In this section, similar SOM clusters of Beppu 2000 and 2010 censuses are analysed using graphs. As it appears, looking at the SOM cluster profile graphs and mappings (Fig. 9d), people from the immediately outer skirts of Beppu i.e., SOM 2000 C1 and C2, have moved to coastal and central city wards respectively (SOM 2010 S1 and S5 wards). In the Central City wards of Beppu, age groups 60–64 and 20–24 show a significant increase in density in 2010. The former (60–64) indicate the worldwide trend in baby boomer population in Beppu’s central city wards. Interestingly, age groups 70–74 and 50–54 show degrease though all other categories above 55 show increase (Fig. 10). As far as work and dwelling types are concerned all categories show increase except for self-employed. Foreign student as well seem to be more concentrated in the central city wards.
Wards with population change in 2010
To further study the demographics of census wards in which population increase and decrease have been experienced, the difference in each attribute between 2010 and 2000 censuses was initially calculated (Fig. 11). Based on the values, ward Z126 total population has increased by 1,264 (Fig. 12). Meanwhile, in ward Z117 total population decreased by 257.
The demographics of ward Z126 show, major increase in 15–19 and 20–24 age groups, the increases in the categories being, 442 and 258 respectively, Among this total increase (764), 500 were foreigners (Fig. 12). Z126 is the ward in which an international tertiary educational institution called Ritsumeikan Asia Pacific University (APU) is situated. Since 2000, the year in which this international university was launched, the University’s On-campus hostels have encouraged part of the APU students to live in this ward. In the first year, some 401 APU students were residing in this ward, of which 380 were from overseas. Over the years, more university hostel/dormitories have been added and in 2010 census, APU students living in the ward increased to 1,165 (of which 880 are foreign students).

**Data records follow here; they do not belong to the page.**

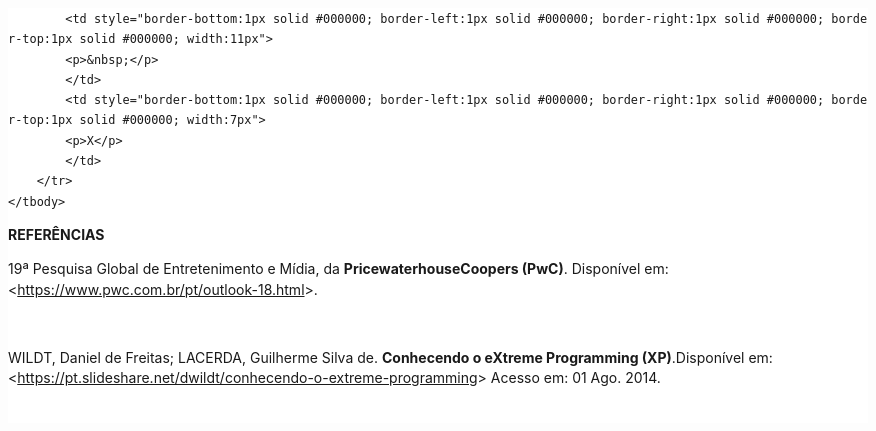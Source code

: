 			<td style="border-bottom:1px solid #000000; border-left:1px solid #000000; border-right:1px solid #000000; border-top:1px solid #000000; width:11px">
			<p>&nbsp;</p>
			</td>
			<td style="border-bottom:1px solid #000000; border-left:1px solid #000000; border-right:1px solid #000000; border-top:1px solid #000000; width:7px">
			<p>X</p>
			</td>
		</tr>
	</tbody>
</table>
<p><strong>REFER&Ecirc;NCIAS</strong></p>

<p>19&ordf; Pesquisa Global de Entretenimento e M&iacute;dia, da <strong>PricewaterhouseCoopers (PwC)</strong>. Dispon&iacute;vel em: &lt;<a href="https://www.pwc.com.br/pt/outlook-18.html">https://www.pwc.com.br/pt/outlook-18.html</a>&gt;.</p>

<p>&nbsp;</p>

<p>WILDT, Daniel de Freitas; LACERDA, Guilherme Silva de. <strong>Conhecendo o eXtreme Programming (XP)</strong>.Dispon&iacute;vel em: &lt;<a href="https://pt.slideshare.net/dwildt/conhecendo-o-extreme-programming">https://pt.slideshare.net/dwildt/conhecendo-o-extreme-programming</a>&gt; Acesso em: 01 Ago. 2014.</p>

<p>&nbsp;</p>

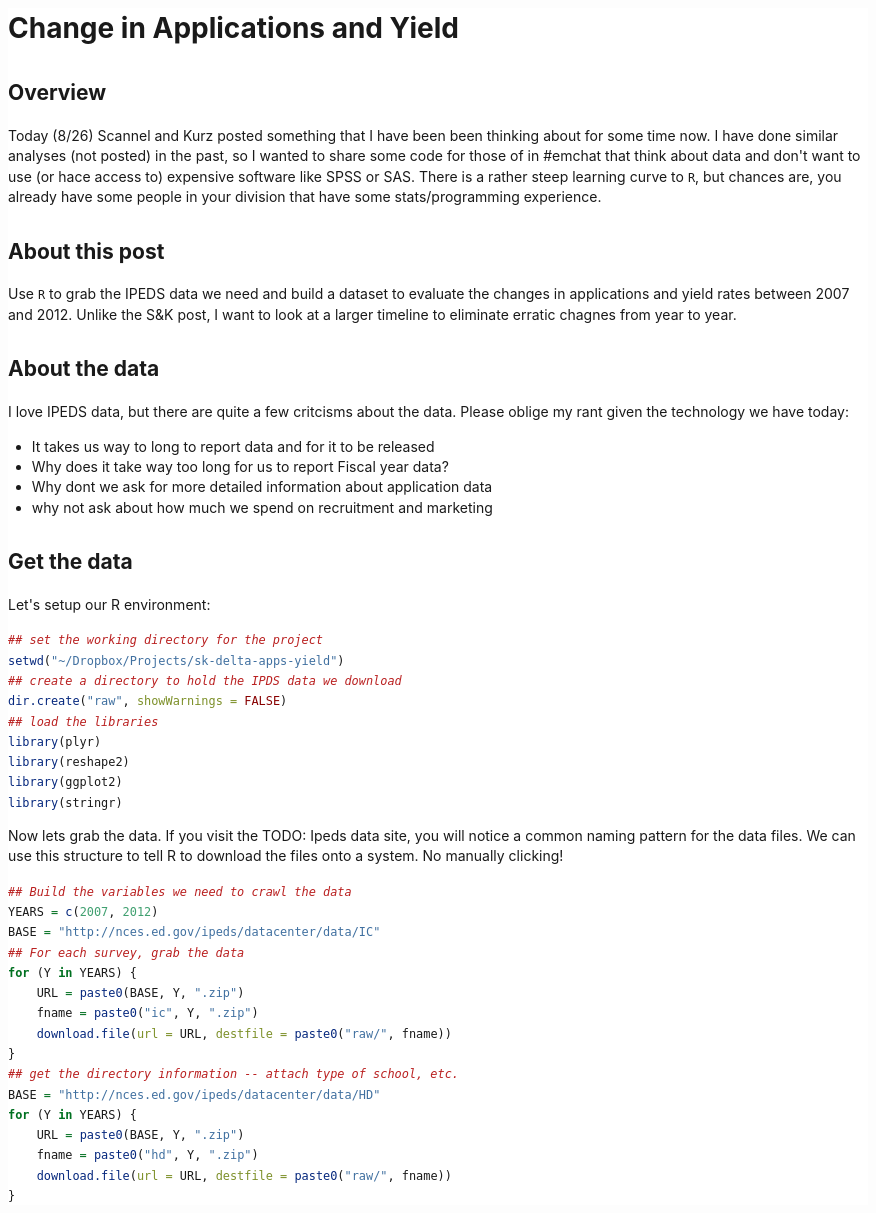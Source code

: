 Change in Applications and Yield
========================================================

## Overview
Today (8/26) Scannel and Kurz posted something that I have been been thinking about for some time now.  I have done similar analyses (not posted) in the past, so I wanted to share some code for those of in #emchat that think about data and don't want to use (or hace access to) expensive software like SPSS or SAS.  There is a rather steep learning curve to `R`, but chances are, you already have some people in your division that have some stats/programming experience.

## About this post
Use `R` to grab the IPEDS data we need and build a dataset to evaluate the changes in applications and yield rates between 2007 and 2012.  Unlike the S&K post, I want to look at a larger timeline to eliminate erratic chagnes from year to year.  

## About the data
I love IPEDS data, but there are quite a few critcisms about the data. Please oblige my rant given the technology we have today:

- It takes us way to long to report data and for it to be released
- Why does it take way too long for us to report Fiscal year data?
- Why dont we ask for more detailed information about application data
- why not ask about how much we spend on recruitment and marketing

## Get the data

Let's setup our R environment:


```r
## set the working directory for the project
setwd("~/Dropbox/Projects/sk-delta-apps-yield")
## create a directory to hold the IPDS data we download
dir.create("raw", showWarnings = FALSE)
## load the libraries
library(plyr)
library(reshape2)
library(ggplot2)
library(stringr)
```


Now lets grab the data.  If you visit the TODO: Ipeds data site, you will notice a common naming pattern for the data files.  We can use this structure to tell R to download the files onto a system.  No manually clicking!


```r
## Build the variables we need to crawl the data
YEARS = c(2007, 2012)
BASE = "http://nces.ed.gov/ipeds/datacenter/data/IC"
## For each survey, grab the data
for (Y in YEARS) {
    URL = paste0(BASE, Y, ".zip")
    fname = paste0("ic", Y, ".zip")
    download.file(url = URL, destfile = paste0("raw/", fname))
}
## get the directory information -- attach type of school, etc.
BASE = "http://nces.ed.gov/ipeds/datacenter/data/HD"
for (Y in YEARS) {
    URL = paste0(BASE, Y, ".zip")
    fname = paste0("hd", Y, ".zip")
    download.file(url = URL, destfile = paste0("raw/", fname))
}
```
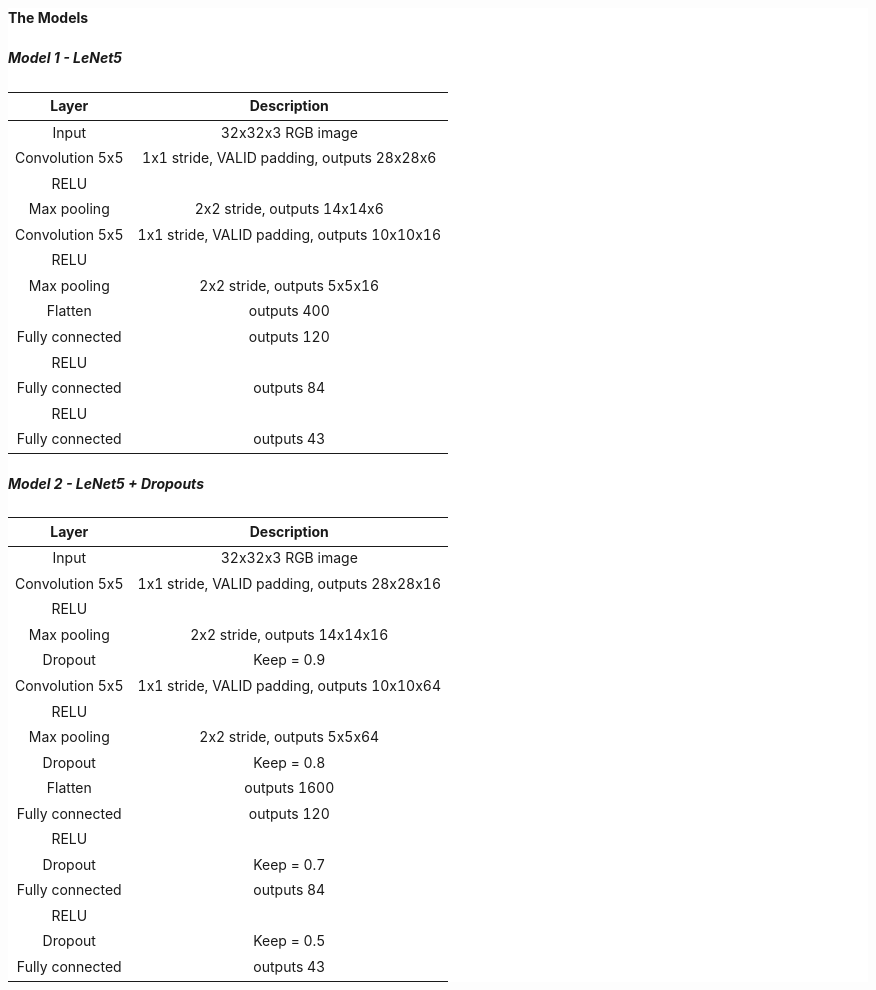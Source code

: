 #### The Models
 
##### Model 1 - LeNet5

| Layer         		|     Description	    | 
|:-----------------:|:---------------------:| 
| Input         		| 32x32x3 RGB image | 
| Convolution 5x5   | 1x1 stride, VALID padding, outputs 28x28x6 |
| RELU					|						|
| Max pooling	      	| 2x2 stride,  outputs 14x14x6 |
| Convolution 5x5	| 1x1 stride, VALID padding, outputs 10x10x16 |
| RELU					|						|
| Max pooling	      	| 2x2 stride,  outputs 5x5x16 |
| Flatten				| outputs 400			|
| Fully connected	| outputs 120   		|
| RELU					|						|
| Fully connected	| outputs 84        |
| RELU					|						|
| Fully connected	| outputs 43			|

##### Model 2 - LeNet5 + Dropouts

| Layer         		|     Description	    | 
|:-----------------:|:---------------------:| 
| Input         		| 32x32x3 RGB image | 
| Convolution 5x5   | 1x1 stride, VALID padding, outputs 28x28x16 |
| RELU					|						|
| Max pooling	      	| 2x2 stride,  outputs 14x14x16 |
| Dropout				| Keep = 0.9			|
| Convolution 5x5	| 1x1 stride, VALID padding, outputs 10x10x64 |
| RELU					|						|
| Max pooling	      	| 2x2 stride,  outputs 5x5x64 |
| Dropout				| Keep = 0.8			|
| Flatten				| outputs 1600		|
| Fully connected	| outputs 120   		|
| RELU					|						|
| Dropout				| Keep = 0.7			|
| Fully connected	| outputs 84        |
| RELU					|						|
| Dropout				| Keep = 0.5			|
| Fully connected	| outputs 43			|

Ward Z117 showed the highest decrease (–257). The major decrease has been in all age groups younger than 75 years. The ward’s 75–79, 80–84 and 85–89 age groups have increased by around 10 each group. Z117 is an area with government owned affordable rental apartments (Fig. 13). Both the building conditions and residents as well are old hence, the decrease seems to be considered as natural with the 10 year span of time.
Conclusions
The feature selection and knowledge extraction from Beppu 2000 and 2010 censuses using SOM based clustering and J48 and JRip functions of WEKA software showed interesting patterns in the demographical changes over the ten year period. Even though the trends in Beppu population as well reflect that of Japan’s decrease in total population, the results showed the migration patterns and demographics within Beppu census wards, i.e., the age groups migrating either towards/away from the central city.
It was also clear that the foreign students seem to continue to concentrate in the ward in which an International University called Ritsumeikan Asia Pacific University is situated. The results show the interesting changes in dwelling patterns in this ward since the establishment of this university in year 2000.
Footnotes
Acknowledgments
This work was partly supported by grant from Japan Society for the Promotion of Science (KAKENHI No. 26420634).